Reproduce only the lines from the one containing "ಪ್ರಯ-ತ್ನಿ-ಸು-ವನು" through the end of the data, exactly as they stand.

* Data under study:
/---
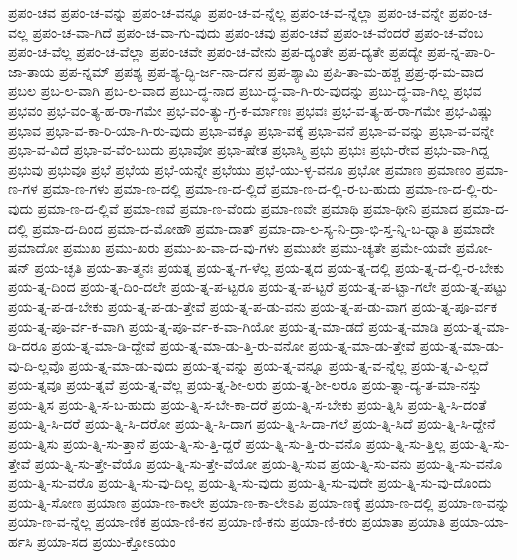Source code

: {ಪ್ರಪಂ-ಚವ
ಪ್ರಪಂ-ಚ-ವನ್ನು
ಪ್ರಪಂ-ಚ-ವನ್ನೂ
ಪ್ರಪಂ-ಚ-ವ-ನ್ನೆಲ್ಲ
ಪ್ರಪಂ-ಚ-ವ-ನ್ನೆಲ್ಲಾ
ಪ್ರಪಂ-ಚ-ವನ್ನೇ
ಪ್ರಪಂ-ಚ-ವಲ್ಲ
ಪ್ರಪಂ-ಚ-ವಾ-ಗಿದೆ
ಪ್ರಪಂ-ಚ-ವಾ-ಗು-ವುದು
ಪ್ರಪಂ-ಚವು
ಪ್ರಪಂ-ಚವೆ
ಪ್ರಪಂ-ಚ-ವೆಂದರೆ
ಪ್ರಪಂ-ಚ-ವೆಂಬ
ಪ್ರಪಂ-ಚ-ವೆಲ್ಲ
ಪ್ರಪಂ-ಚ-ವೆಲ್ಲಾ
ಪ್ರಪಂ-ಚವೇ
ಪ್ರಪಂ-ಚ-ವೇನು
ಪ್ರಪ-ದ್ಯಂತೇ
ಪ್ರಪ-ದ್ಯತೇ
ಪ್ರಪದ್ಯೇ
ಪ್ರಪ-ನ್ನ-ಪಾ-ರಿ-ಜಾ-ತಾಯ
ಪ್ರಪ-ನ್ನಮ್
ಪ್ರಪಶ್ಯ
ಪ್ರಪ-ಶ್ಯ-ದ್ಭಿ-ರ್ಜ-ನಾ-ರ್ದನ
ಪ್ರಪ-ಶ್ಯಾಮಿ
ಪ್ರಪಿ-ತಾ-ಮ-ಹಶ್ಚ
ಪ್ರಪ್ರ-ಥ-ಮ-ವಾದ
ಪ್ರಬಲ
ಪ್ರಬ-ಲ-ವಾಗಿ
ಪ್ರಬ-ಲ-ವಾದ
ಪ್ರಬು-ದ್ಧ-ನಾದ
ಪ್ರಬು-ದ್ಧ-ವಾ-ಗಿ-ರು-ವುದನ್ನು
ಪ್ರಬು-ದ್ಧ-ವಾ-ಗಿಲ್ಲ
ಪ್ರಭವ
ಪ್ರಭವಂ
ಪ್ರಭ-ವಂ-ತ್ಯ-ಹ-ರಾ-ಗಮೇ
ಪ್ರಭ-ವಂ-ತ್ಯು-ಗ್ರ-ಕ-ರ್ಮಾಣಃ
ಪ್ರಭವಃ
ಪ್ರಭ-ವ-ತ್ಯ-ಹ-ರಾ-ಗಮೇ
ಪ್ರಭ-ವಿಷ್ಣು
ಪ್ರಭಾವ
ಪ್ರಭಾ-ವ-ಕಾ-ರಿ-ಯಾ-ಗಿ-ರು-ವುದು
ಪ್ರಭಾ-ವಕ್ಕೂ
ಪ್ರಭಾ-ವಕ್ಕೆ
ಪ್ರಭಾ-ವನೆ
ಪ್ರಭಾ-ವ-ವನ್ನು
ಪ್ರಭಾ-ವ-ವನ್ನೇ
ಪ್ರಭಾ-ವ-ವಿದೆ
ಪ್ರಭಾ-ವ-ವೆಂ-ಬುದು
ಪ್ರಭಾವೋ
ಪ್ರಭಾ-ಷೇತ
ಪ್ರಭಾಸ್ಮಿ
ಪ್ರಭು
ಪ್ರಭುಃ
ಪ್ರಭು-ರೇವ
ಪ್ರಭು-ವಾ-ಗಿದ್ದ
ಪ್ರಭುವು
ಪ್ರಭುವೂ
ಪ್ರಭೆ
ಪ್ರಭೆಯ
ಪ್ರಭೆ-ಯನ್ನೇ
ಪ್ರಭೆಯು
ಪ್ರಭೆ-ಯು-ಳ್ಳ-ವನೂ
ಪ್ರಭೋ
ಪ್ರಮಾಣ
ಪ್ರಮಾಣಂ
ಪ್ರಮಾ-ಣ-ಗಳ
ಪ್ರಮಾ-ಣ-ಗಳು
ಪ್ರಮಾ-ಣ-ದಲ್ಲಿ
ಪ್ರಮಾ-ಣ-ದ-ಲ್ಲಿದೆ
ಪ್ರಮಾ-ಣ-ದ-ಲ್ಲಿ-ರ-ಬ-ಹುದು
ಪ್ರಮಾ-ಣ-ದ-ಲ್ಲಿ-ರು-ವುದು
ಪ್ರಮಾ-ಣ-ದ-ಲ್ಲಿವೆ
ಪ್ರಮಾ-ಣವೆ
ಪ್ರಮಾ-ಣ-ವೆಂದು
ಪ್ರಮಾ-ಣವೇ
ಪ್ರಮಾಥಿ
ಪ್ರಮಾ-ಥೀನಿ
ಪ್ರಮಾದ
ಪ್ರಮಾ-ದ-ದಲ್ಲಿ
ಪ್ರಮಾ-ದ-ದಿಂದ
ಪ್ರಮಾ-ದ-ಮೋಹೌ
ಪ್ರಮಾ-ದಾತ್
ಪ್ರಮಾ-ದಾ-ಲ-ಸ್ಯ-ನಿ-ದ್ರಾ-ಭಿ-ಸ್ತ-ನ್ನಿ-ಬ-ಧ್ನಾತಿ
ಪ್ರಮಾದೇ
ಪ್ರಮಾದೋ
ಪ್ರಮುಖ
ಪ್ರಮು-ಖರು
ಪ್ರಮು-ಖ-ವಾ-ದ-ವು-ಗಳು
ಪ್ರಮುಖೇ
ಪ್ರಮು-ಚ್ಯತೇ
ಪ್ರಮೇ-ಯವೇ
ಪ್ರಮೋ-ಷನ್
ಪ್ರಯ-ಚ್ಛತಿ
ಪ್ರಯ-ತಾ-ತ್ಮನಃ
ಪ್ರಯತ್ನ
ಪ್ರಯ-ತ್ನ-ಗ-ಳೆಲ್ಲ
ಪ್ರಯ-ತ್ನದ
ಪ್ರಯ-ತ್ನ-ದಲ್ಲಿ
ಪ್ರಯ-ತ್ನ-ದ-ಲ್ಲಿ-ರ-ಬೇಕು
ಪ್ರಯ-ತ್ನ-ದಿಂದ
ಪ್ರಯ-ತ್ನ-ದಿಂ-ದಲೇ
ಪ್ರಯ-ತ್ನ-ಪ-ಟ್ಟರೂ
ಪ್ರಯ-ತ್ನ-ಪ-ಟ್ಟರೆ
ಪ್ರಯ-ತ್ನ-ಪ-ಟ್ಟಾ-ಗಲೇ
ಪ್ರಯ-ತ್ನ-ಪಟ್ಟು
ಪ್ರಯ-ತ್ನ-ಪ-ಡ-ಬೇಕು
ಪ್ರಯ-ತ್ನ-ಪ-ಡು-ತ್ತೇವೆ
ಪ್ರಯ-ತ್ನ-ಪ-ಡು-ವನು
ಪ್ರಯ-ತ್ನ-ಪ-ಡು-ವಾಗ
ಪ್ರಯ-ತ್ನ-ಪೂ-ರ್ವಕ
ಪ್ರಯ-ತ್ನ-ಪೂ-ರ್ವ-ಕ-ವಾಗಿ
ಪ್ರಯ-ತ್ನ-ಪೂ-ರ್ವ-ಕ-ವಾ-ಗಿಯೋ
ಪ್ರಯ-ತ್ನ-ಮಾ-ಡದೆ
ಪ್ರಯ-ತ್ನ-ಮಾಡಿ
ಪ್ರಯ-ತ್ನ-ಮಾ-ಡಿ-ದರೂ
ಪ್ರಯ-ತ್ನ-ಮಾ-ಡಿ-ದ್ದೇವೆ
ಪ್ರಯ-ತ್ನ-ಮಾ-ಡು-ತ್ತಿ-ರು-ವನೋ
ಪ್ರಯ-ತ್ನ-ಮಾ-ಡು-ತ್ತೇವೆ
ಪ್ರಯ-ತ್ನ-ಮಾ-ಡು-ವು-ದಿ-ಲ್ಲವೊ
ಪ್ರಯ-ತ್ನ-ಮಾ-ಡು-ವುದು
ಪ್ರಯ-ತ್ನ-ವನ್ನು
ಪ್ರಯ-ತ್ನ-ವನ್ನೂ
ಪ್ರಯ-ತ್ನ-ವ-ನ್ನೆಲ್ಲ
ಪ್ರಯ-ತ್ನ-ವಿ-ಲ್ಲದೆ
ಪ್ರಯ-ತ್ನವೂ
ಪ್ರಯ-ತ್ನವೆ
ಪ್ರಯ-ತ್ನ-ವೆಲ್ಲ
ಪ್ರಯ-ತ್ನ-ಶೀ-ಲರು
ಪ್ರಯ-ತ್ನ-ಶೀ-ಲರೂ
ಪ್ರಯ-ತ್ನಾ-ದ್ಯ-ತ-ಮಾ-ನಸ್ತು
ಪ್ರಯ-ತ್ನಿಸ
ಪ್ರಯ-ತ್ನಿ-ಸ-ಬ-ಹುದು
ಪ್ರಯ-ತ್ನಿ-ಸ-ಬೇ-ಕಾ-ದರೆ
ಪ್ರಯ-ತ್ನಿ-ಸ-ಬೇಕು
ಪ್ರಯ-ತ್ನಿಸಿ
ಪ್ರಯ-ತ್ನಿ-ಸಿ-ದಂತೆ
ಪ್ರಯ-ತ್ನಿ-ಸಿ-ದರೆ
ಪ್ರಯ-ತ್ನಿ-ಸಿ-ದರೋ
ಪ್ರಯ-ತ್ನಿ-ಸಿ-ದಾಗ
ಪ್ರಯ-ತ್ನಿ-ಸಿ-ದಾ-ಗಲೆ
ಪ್ರಯ-ತ್ನಿ-ಸಿದೆ
ಪ್ರಯ-ತ್ನಿ-ಸಿ-ದ್ದೇನೆ
ಪ್ರಯ-ತ್ನಿಸು
ಪ್ರಯ-ತ್ನಿ-ಸು-ತ್ತಾನೆ
ಪ್ರಯ-ತ್ನಿ-ಸು-ತ್ತಿ-ದ್ದರೆ
ಪ್ರಯ-ತ್ನಿ-ಸು-ತ್ತಿ-ರು-ವನೊ
ಪ್ರಯ-ತ್ನಿ-ಸು-ತ್ತಿಲ್ಲ
ಪ್ರಯ-ತ್ನಿ-ಸು-ತ್ತೇವೆ
ಪ್ರಯ-ತ್ನಿ-ಸು-ತ್ತೇ-ವೆಯೊ
ಪ್ರಯ-ತ್ನಿ-ಸು-ತ್ತೇ-ವೆಯೋ
ಪ್ರಯ-ತ್ನಿ-ಸುವ
ಪ್ರಯ-ತ್ನಿ-ಸು-ವನು
ಪ್ರಯ-ತ್ನಿ-ಸು-ವನೊ
ಪ್ರಯ-ತ್ನಿ-ಸು-ವರೊ
ಪ್ರಯ-ತ್ನಿ-ಸು-ವು-ದಿಲ್ಲ
ಪ್ರಯ-ತ್ನಿ-ಸು-ವುದು
ಪ್ರಯ-ತ್ನಿ-ಸು-ವುದೇ
ಪ್ರಯ-ತ್ನಿ-ಸು-ವು-ದೊಂದು
ಪ್ರಯ-ತ್ನಿ-ಸೋಣ
ಪ್ರಯಾಣ
ಪ್ರಯಾ-ಣ-ಕಾಲೇ
ಪ್ರಯಾ-ಣ-ಕಾ-ಲೇಽಪಿ
ಪ್ರಯಾ-ಣಕ್ಕೆ
ಪ್ರಯಾ-ಣ-ದಲ್ಲಿ
ಪ್ರಯಾ-ಣ-ವನ್ನು
ಪ್ರಯಾ-ಣ-ವ-ನ್ನೆಲ್ಲ
ಪ್ರಯಾ-ಣಿಕ
ಪ್ರಯಾ-ಣಿ-ಕನ
ಪ್ರಯಾ-ಣಿ-ಕನು
ಪ್ರಯಾ-ಣಿ-ಕರು
ಪ್ರಯಾತಾ
ಪ್ರಯಾತಿ
ಪ್ರಯಾ-ಯಾ-ರ್ಹಸಿ
ಪ್ರಯಾ-ಸದ
ಪ್ರಯು-ಕ್ತೋಽಯಂ
}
\---
* Solution to this problem:
ಪ್ರಯ-ತ್ನಿ-ಸು-ವನು
ಪ್ರಯ-ತ್ನಿ-ಸು-ವನೊ
ಪ್ರಯ-ತ್ನಿ-ಸು-ವರೊ
ಪ್ರಯ-ತ್ನಿ-ಸು-ವು-ದಿಲ್ಲ
ಪ್ರಯ-ತ್ನಿ-ಸು-ವುದು
ಪ್ರಯ-ತ್ನಿ-ಸು-ವುದೇ
ಪ್ರಯ-ತ್ನಿ-ಸು-ವು-ದೊಂದು
ಪ್ರಯ-ತ್ನಿ-ಸೋಣ
ಪ್ರಯಾಣ
ಪ್ರಯಾ-ಣ-ಕಾಲೇ
ಪ್ರಯಾ-ಣ-ಕಾ-ಲೇಽಪಿ
ಪ್ರಯಾ-ಣಕ್ಕೆ
ಪ್ರಯಾ-ಣ-ದಲ್ಲಿ
ಪ್ರಯಾ-ಣ-ವನ್ನು
ಪ್ರಯಾ-ಣ-ವ-ನ್ನೆಲ್ಲ
ಪ್ರಯಾ-ಣಿಕ
ಪ್ರಯಾ-ಣಿ-ಕನ
ಪ್ರಯಾ-ಣಿ-ಕನು
ಪ್ರಯಾ-ಣಿ-ಕರು
ಪ್ರಯಾತಾ
ಪ್ರಯಾತಿ
ಪ್ರಯಾ-ಯಾ-ರ್ಹಸಿ
ಪ್ರಯಾ-ಸದ
ಪ್ರಯು-ಕ್ತೋಽಯಂ
}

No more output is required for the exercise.